こんな些細なことも、二人には容易ではなかった。
触れること。
名前を呼び合うこと。
どれが互いを傷付ける要因になるか、その時で違っていたのだから。
「今触れることが出来るのあれば――これも、許されるのでしょうか?」
上条の指が、シエロの唇に触れる。
戸惑いながらも、シエロはおそらく……と、俯いて答えた。
「顔を見せて下さい。――再びきたこの瞬間を、逃すわけないでしょう?」
顎を持たれ、上を向かされるシエロ。その視線の先には、やわらかく、けれども妖艶な雰囲気の上条がいた。
「やっぱりその瞳は――綺麗です」
「シエロだけですよ。

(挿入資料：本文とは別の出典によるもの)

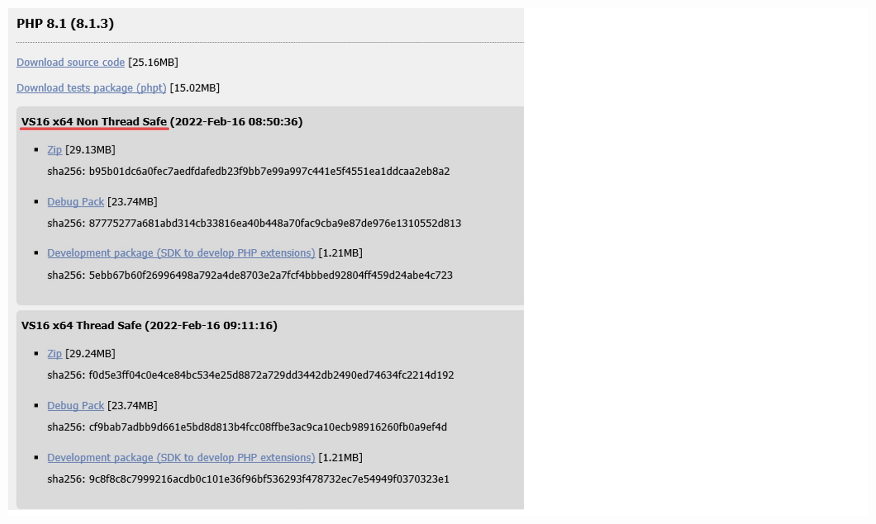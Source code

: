 <img src="../../../image/Best-Practice/WIMP/10.PHP版本选择-1.jpg" alt="10.PHP版本选择-1" style="width:60%;" />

私を恐れず、そのような言葉をくれるのは――」
どちらからともなく、互いに距離を縮めていく。
そして――ゆっくり、触れるだけの口付けが落とされた。
ほんの数秒。けれどそれは、二人にとって、今まで会うことの出来なかった時間を埋めるほどのものだった。
「では――行って来ますね」
屋敷の入口まで行き、シエロは三人を見送った。
三人の気配が消えると、シエロは自分の部屋に戻った。途端、崩れるようにその場に膝を付いた。両手で顔を覆い、目から溢れ出る涙を拭っていた。
これは、体に異常が起きたわけではない。ましてや、彼等が無事に戻ってほしいという願いや不安からではない。これから自分が行うこと。上条に向けての――懺悔の涙を流していた。